55% of our communication stems from non-verbal language ; everything our audience reads through our expressions, mannerisms, tone, etc., while 38% of our communication is vocal and 7% is words.

Hence, the importance of telling a story at the beginning of your presentation, so your audience connects with what you are going to deliver. We are all natural communicators.

At first, you may feel shy about opening yourself to the world, but believe it or not: your story counts, your story inspires, and even more than you think.

3. Utilize Objects

Generate interest with an object that’s relevant to your message. For instance, you can follow a similar script to this one:

Esta cartera que hoy acompaña mi atuendo tiene un significado muy especial. Esta cartera ha sido elaborada, tejida y pensada por gente que cree en sus sueños. ¡Qué gusto estar el día de hoy aquí hablando con emprendedores que creen en construir!

(This purse that matches my outfit today has a very special meaning to me. This purse has been sewn, knitted, and created by people that believe in their dreams. What a pleasure to be here today talking with entrepreneurs that believe in building things!)

Utilizing resources as elements of your speech will help your public to relate and feel part of your speech. Everything has a meaning and a representation. Remember that your public will forget what you said but will always remember how you made them feel. So, make them feel welcome!

4. Statistics

Using statistical data will help give your statement a significant rational weight. Remember that statistics aren’t read, they’re interpreted. This forces you to describe exhaustive research about a topic.

This isn’t about boring your audience with numbers, it’s about using statistics as a tool to make people reflect on your message. An example of an introduction in Spanish with statistics is:

¿Sabían ustedes que el 80% de los consumidores que adquieren sus productos en línea confían más en las recomendaciones de sus amigos o familiares que de las propias empresas?

(Did you know that 80% of consumers that buy your products online trust more in the recommendations of their friends and family than on the ones of companies?)

5. Who are you?

Greet your audience. This is fundamental to bond with them. Say your name, who you are, what your topic is and why it is important to pay attention to you. Let’s put it into practice with this example:

Hoy me encuentro feliz de estar con ustedes compartiendo lo que sé. Mi nombre es Liam Jones, soy periodista y locutor de radio, y hoy quiero que aprendas a utilizar tu voz para hacerte escuchar.

(Today I am very happy to be with you sharing what I know. My name is Liam Jones. I am a journalist and radio host, and I want you to learn to use your voice to make yourself heard.)

Respect your essence, know yourself and regularly practice the above types of introduction.

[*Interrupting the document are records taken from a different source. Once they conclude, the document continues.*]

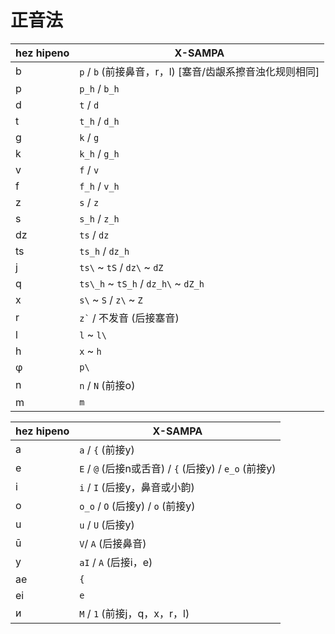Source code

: # 正音法

|hez hipeno|X-SAMPA|
|-|-|
|b|`p` / `b` (前接鼻音，r，l) [塞音/齿龈系擦音浊化规则相同]|
|p|`p_h` / `b_h`|
|d|`t` / `d`|
|t|`t_h` / `d_h`|
|g|`k` / `g`|
|k|`k_h` / `g_h`|
|v|`f` / `v`|
|f|`f_h` / `v_h`|
|z|`s` / `z`|
|s|`s_h` / `z_h`|
|dz|`ts` / `dz`|
|ts|`ts_h` / `dz_h`|
|j|`ts\` ~ `tS` / `dz\` ~ `dZ`|
|q|`ts\_h` ~ `tS_h` / `dz_h\` ~ `dZ_h`|
|x|`s\` ~ `S` / `z\` ~ `Z`|
|r|`` z` `` / 不发音 (后接塞音)|
|l|`l` ~ `l\`|
|h|`x` ~ `h`|
|φ|`p\`|
|n|`n` / `N` (前接o)|
|m|`m`|

|hez hipeno|X-SAMPA|
|-|-|
|a|`a` / `{` (前接y)|
|e|`E` / `@` (后接n或舌音) / `{` (后接y) / `e_o` (前接y) |
|i|`i` / `I` (后接y，鼻音或小韵)|
|o|`o_o` / `O` (后接y) / `o` (前接y) |
|u|`u` / `U` (后接y)|
|ū|`V`/ `A` (后接鼻音)|
|y|`aI` / `A` (后接i，e)|
|ae|`{`|
|ei|`e`|
|и|`M` / `1` (前接j，q，x，r，l)|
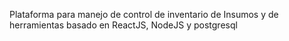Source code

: Plataforma para manejo de control de inventario de Insumos y de herramientas basado en ReactJS, NodeJS y postgresql
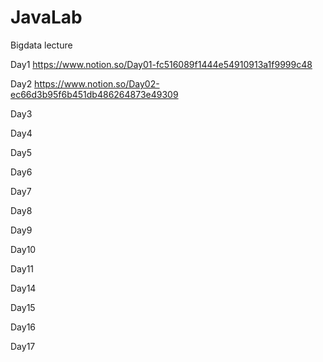 # JavaLab
Bigdata lecture

Day1 https://www.notion.so/Day01-fc516089f1444e54910913a1f9999c48

Day2 https://www.notion.so/Day02-ec66d3b95f6b451db486264873e49309

Day3

Day4

Day5

Day6

Day7

Day8

Day9

Day10

Day11

Day14

Day15

Day16

Day17

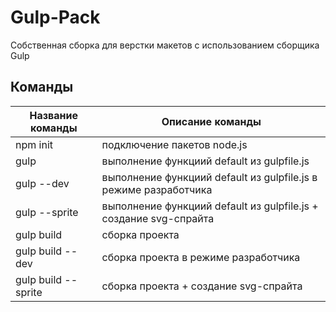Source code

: # Gulp-Pack
Собственная сборка для верстки макетов с использованием сборщика Gulp

## Команды
| Название команды | Описание команды |
| ----------- | ----------- |
| npm init | подключение пакетов node.js |
| gulp | выполнение функциий default из gulpfile.js |
| gulp --dev | выполнение функциий default из gulpfile.js в режиме разработчика |
| gulp --sprite | выполнение функциий default из gulpfile.js + создание svg-спрайта |
| gulp build | сборка проекта |
| gulp build --dev | сборка проекта в режиме разработчика |
| gulp build --sprite | сборка проекта + создание svg-спрайта |
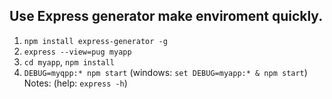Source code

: ## Use Express generator make enviroment quickly.
1. `npm install express-generator -g`
2. `express --view=pug myapp`
3. `cd myapp`, `npm install`
4. `DEBUG=myqpp:* npm start` (windows: `set DEBUG=myapp:* & npm start`)
Notes: (help: `express -h`)
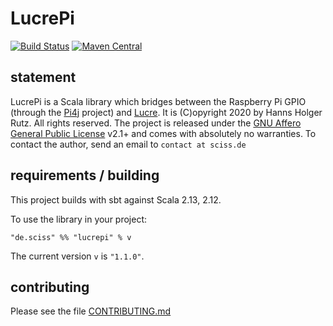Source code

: # LucrePi

[![Build Status](https://travis-ci.org/Sciss/LucrePi.svg?branch=main)](https://travis-ci.org/Sciss/LucrePi)
[![Maven Central](https://maven-badges.herokuapp.com/maven-central/de.sciss/lucrepi_2.13/badge.svg)](https://maven-badges.herokuapp.com/maven-central/de.sciss/lucrepi_2.13)

## statement

LucrePi is a Scala library which bridges between the Raspberry Pi GPIO (through 
the [Pi4j](https://github.com/Pi4J/pi4j/) project) and [Lucre](https://git.iem.at/sciss/Lucre/).
It is (C)opyright 2020 by Hanns Holger Rutz. All rights reserved. The project is released under
the [GNU Affero General Public License](https://git.iem.at/sciss/LucrePi/raw/main/LICENSE) v2.1+ and comes 
with absolutely no warranties. To contact the author, send an email to `contact at sciss.de`

## requirements / building

This project builds with sbt against Scala 2.13, 2.12.

To use the library in your project:

    "de.sciss" %% "lucrepi" % v

The current version `v` is `"1.1.0"`.

## contributing

Please see the file [CONTRIBUTING.md](CONTRIBUTING.md)

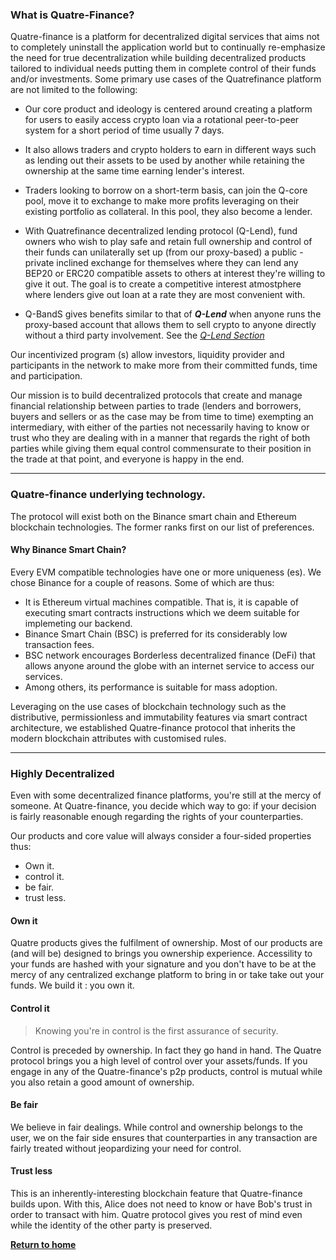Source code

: 
### What is Quatre-Finance?
Quatre-finance is a platform for decentralized digital services that aims not to completely uninstall the application world but to continually re-emphasize the need for true decentralization while building decentralized products tailored to individual needs putting them in complete control of their funds and/or investments. Some primary use cases of the Quatrefinance platform are not limited to the following:

- Our core product and ideology is centered around creating a platform for users to easily access crypto loan via a rotational peer-to-peer system for a short period of time usually 7 days.

- It also allows traders and crypto holders to earn in different ways such as lending out their assets to be used by another while retaining the ownership at the same time earning lender's interest.

- Traders looking to borrow on a short-term basis, can join the Q-core pool, move it to exchange to make more profits leveraging on their existing portfolio as collateral. In this pool, they also become a lender.

- With Quatrefinance decentralized lending protocol (Q-Lend), fund owners who wish to play safe and retain full ownership and control of their funds can unilaterally set up (from our proxy-based) a public - private inclined exchange for themselves where they can lend any BEP20 or ERC20 compatible assets to others at interest they're willing to give it out. The goal is to create a competitive interest atmostphere where lenders give out loan at a rate they are most convenient with. 

- Q-BandS gives benefits similar to that of _**Q-Lend**_ when anyone runs the proxy-based account that allows them to sell crypto to anyone directly without a third party involvement. See the _[Q-Lend Section](https://github.com/Quatre-Finance/Q-paper/blob/main/q_lend/QLend.md#quatre-landb-q-landb)_

Our incentivized program (s) allow investors, liquidity provider and participants in the network to make more from their committed funds, time and participation.

Our mission is to build decentralized protocols that create and manage financial relationship between parties to trade (lenders and borrowers, buyers and sellers or as the case may be from time to time) exempting an intermediary, with either of the parties not necessarily having to know or trust who they are dealing with in a manner that regards the right of both parties while giving them equal control commensurate to their position in the trade at that point, and everyone is happy in the end. 

----------------------------

### Quatre-finance underlying technology.
The protocol will exist both on the Binance smart chain and Ethereum blockchain technologies. The former ranks first on our list of preferences.

#### Why Binance Smart Chain?
Every EVM compatible technologies have one or more uniqueness (es). We chose Binance for a couple of reasons. Some of which are thus: 

* It is Ethereum virtual machines compatible. That is, it is capable of executing smart contracts instructions which we deem suitable for implemeting our backend.
* Binance Smart Chain (BSC) is preferred for its considerably low transaction fees.
* BSC network encourages Borderless decentralized finance (DeFi) that allows anyone around the globe with an internet service to access our services.
* Among others, its performance is suitable for mass adoption.

Leveraging on the use cases of blockchain technology such as the distributive, permissionless and immutability features via smart contract architecture, we established Quatre-finance protocol that inherits the modern blockchain attributes with customised rules.

-----------------------

###  Highly Decentralized
Even with some decentralized finance platforms, you're still at the mercy of someone. At Quatre-finance, you decide which way to go: if your decision is fairly reasonable enough regarding the rights of your counterparties.

Our products and core value will always consider a four-sided properties thus:
- Own it.
- control it.
- be fair.
- trust less.


#### Own it
Quatre products gives the fulfilment of ownership. Most of our products are (and will be) designed to brings you ownership experience. Accessility to your funds are hashed with your signature and you don't have to be at the mercy of any centralized exchange platform to bring in or take take out your funds. We build it : you own it.

#### Control it
> Knowing you're in control is the first assurance of security.

Control is preceded by ownership. In fact they go hand in hand. The Quatre protocol brings you a high level of control over your assets/funds. If you engage in any of the Quatre-finance's p2p products, control is mutual while you also retain a good amount of ownership.

#### Be fair
We believe in fair dealings. While control and ownership belongs to the user, we on the fair side ensures that counterparties in any transaction are fairly treated without jeopardizing your need for control.

#### Trust less
This is an inherently-interesting blockchain feature that Quatre-finance builds upon. With this, Alice does not need to know or have Bob's trust in order to transact with him. Quatre protocol gives you rest of mind even while the identity of the other party is preserved.

**[Return to home](https://github.com/Quatre-Finance/Q-paper#concept-overview)**
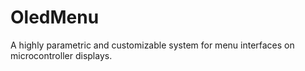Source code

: # OledMenu

A highly parametric and customizable system for menu interfaces on microcontroller displays.
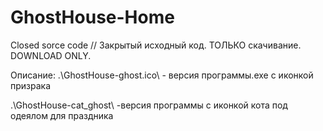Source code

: # GhostHouse-Home
Closed sorce code // Закрытый исходный код.  ТОЛЬКО скачивание.  DOWNLOAD ONLY.  

Описание:
.\GhostHouse-ghost.ico\  - версия программы.exe с иконкой призрака



.\GhostHouse-cat_ghost\  -версия программы с иконкой кота под одеялом для праздника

Verbal and Non-Verbal Presentation Tips

The next part of our Spanish oral presentation guide is divided into verbal and non-verbal language.

Non-Verbal Language Tips

Your gestures can emphasize, substitute or contradict what you express with words.

Use open gestures, like moving your hands, stretching your arms and legs, and opening your shoulders. Additionally, avoid having objects in your way between your body and the audience, such as folders, books, and tables. Your face should be visible all the time.

Choose gestures that ease people’s understanding of your speech. For example, pointing in a direction.

Avoid fidgeting out of nervousness. For instance, touching your hair or glasses.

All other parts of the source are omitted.